Saturday 16th December 2017,
The Transcript

Women’s soccer hosts Be the Match drive at OWU

By Ben Simpson, Transcript Correspondent

The Ohio Wesleyan women’s soccer team took a step closer to cure patients with blood cancers by hosting the Be the Match Drive in the Hamilton-Williams Campus Center this past Thursday.

The Be the Match Drive enters people into the bone marrow registry to help people with blood cancers find a match for a marrow transplant to hopefully save their lives. Be the Match is operated by the National Marrow Donor Program which is a nonprofit organization that’s dedicated to helping every patient get the life-saving transplant they need.

“As trusted leaders in advancing treatments for those facing life-threatening blood cancers, we provide the ground-breaking research, innovative technologies, patient support and education that saves lives.” Their website states.

The Be the Match Drive hosted by the women’s soccer team had a goal of adding 100 people to the registry. All students had to do was fill out some basic medical information and papers, and then take a cotton swab sample from the inside of their cheeks and then they’re done. The soccer team reached their goal and added 115 people to the registry to help find the cure for less fortunate people.

“As a team we feel obligated to hold an event that is bigger than ourselves and will be beneficial to others less fortunate than us,” Emma Felty said, a sophomore forward from Springfield, Ohio.

The National Bone Marrow Donor Registry (as it was called then) was created in 1986 and within the first year added 10,000 people to the registry. The first transplant was conducted in 1987 when Diane Walters of Wisconsin donated marrow to 6-year-old Brooke Ward of North Carolina. Today the registry has facilitated over 74,000 marrow and cord blood transplants and nearly 6,400 transplants a year to give patients new hope.

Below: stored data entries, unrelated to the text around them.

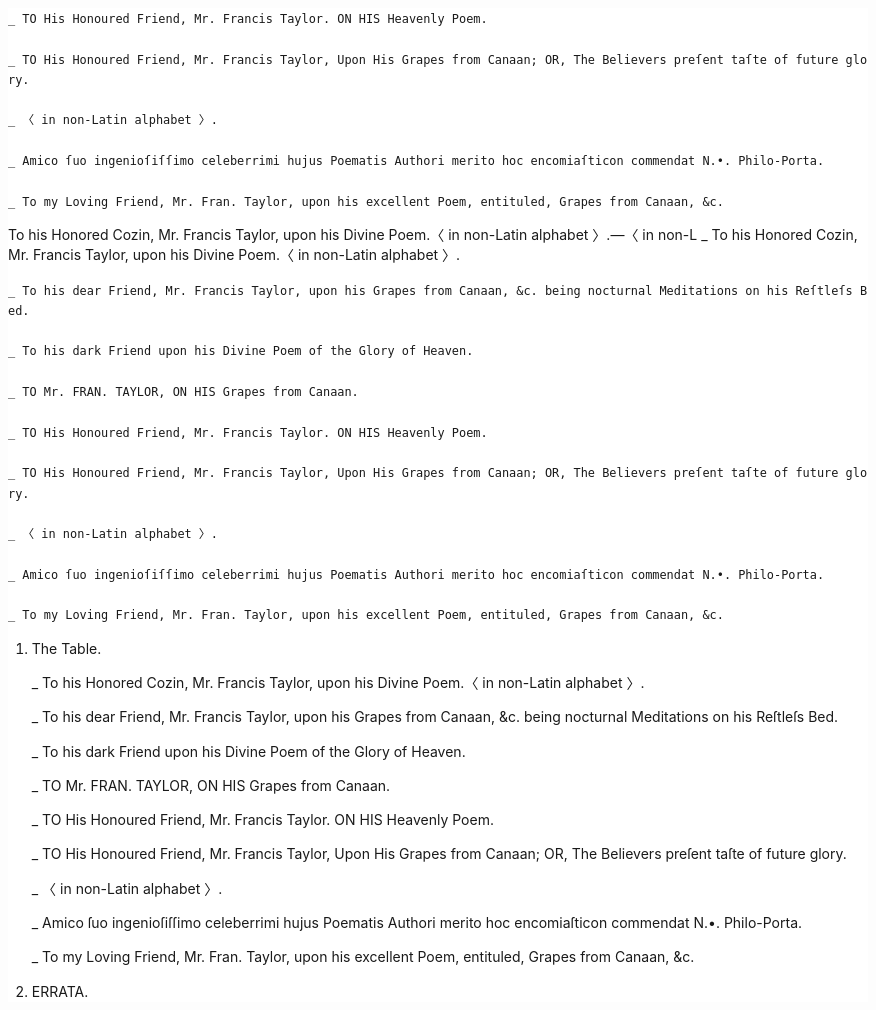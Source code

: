     _ TO His Honoured Friend, Mr. Francis Taylor. ON HIS Heavenly Poem.

    _ TO His Honoured Friend, Mr. Francis Taylor, Upon His Grapes from Canaan; OR, The Believers preſent taſte of future glory.

    _ 〈 in non-Latin alphabet 〉.

    _ Amico ſuo ingenioſiſſimo celeberrimi hujus Poematis Authori merito hoc encomiaſticon commendat N.•. Philo-Porta.

    _ To my Loving Friend, Mr. Fran. Taylor, upon his excellent Poem, entituled, Grapes from Canaan, &c.
To his Honored Cozin, Mr. Francis Taylor, upon his Divine Poem.〈 in non-Latin alphabet 〉.—〈 in non-L
    _ To his Honored Cozin, Mr. Francis Taylor, upon his Divine Poem.〈 in non-Latin alphabet 〉.

    _ To his dear Friend, Mr. Francis Taylor, upon his Grapes from Canaan, &c. being nocturnal Meditations on his Reſtleſs Bed.

    _ To his dark Friend upon his Divine Poem of the Glory of Heaven.

    _ TO Mr. FRAN. TAYLOR, ON HIS Grapes from Canaan.

    _ TO His Honoured Friend, Mr. Francis Taylor. ON HIS Heavenly Poem.

    _ TO His Honoured Friend, Mr. Francis Taylor, Upon His Grapes from Canaan; OR, The Believers preſent taſte of future glory.

    _ 〈 in non-Latin alphabet 〉.

    _ Amico ſuo ingenioſiſſimo celeberrimi hujus Poematis Authori merito hoc encomiaſticon commendat N.•. Philo-Porta.

    _ To my Loving Friend, Mr. Fran. Taylor, upon his excellent Poem, entituled, Grapes from Canaan, &c.

1. The Table.

    _ To his Honored Cozin, Mr. Francis Taylor, upon his Divine Poem.〈 in non-Latin alphabet 〉.

    _ To his dear Friend, Mr. Francis Taylor, upon his Grapes from Canaan, &c. being nocturnal Meditations on his Reſtleſs Bed.

    _ To his dark Friend upon his Divine Poem of the Glory of Heaven.

    _ TO Mr. FRAN. TAYLOR, ON HIS Grapes from Canaan.

    _ TO His Honoured Friend, Mr. Francis Taylor. ON HIS Heavenly Poem.

    _ TO His Honoured Friend, Mr. Francis Taylor, Upon His Grapes from Canaan; OR, The Believers preſent taſte of future glory.

    _ 〈 in non-Latin alphabet 〉.

    _ Amico ſuo ingenioſiſſimo celeberrimi hujus Poematis Authori merito hoc encomiaſticon commendat N.•. Philo-Porta.

    _ To my Loving Friend, Mr. Fran. Taylor, upon his excellent Poem, entituled, Grapes from Canaan, &c.

1. ERRATA.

Caitlin Maggio, a junior midfielder from Rochester, NY, and a cancer survivor herself has a special connection these types of events.

“People may not realize this now, but they could be the cure for someone’s life threatening cancer in the near future. This event can give a patient a sense of security when tomorrow may not be promised for them.” Maggio said.

The event was an overall success and added 115 possible live savers to the registry.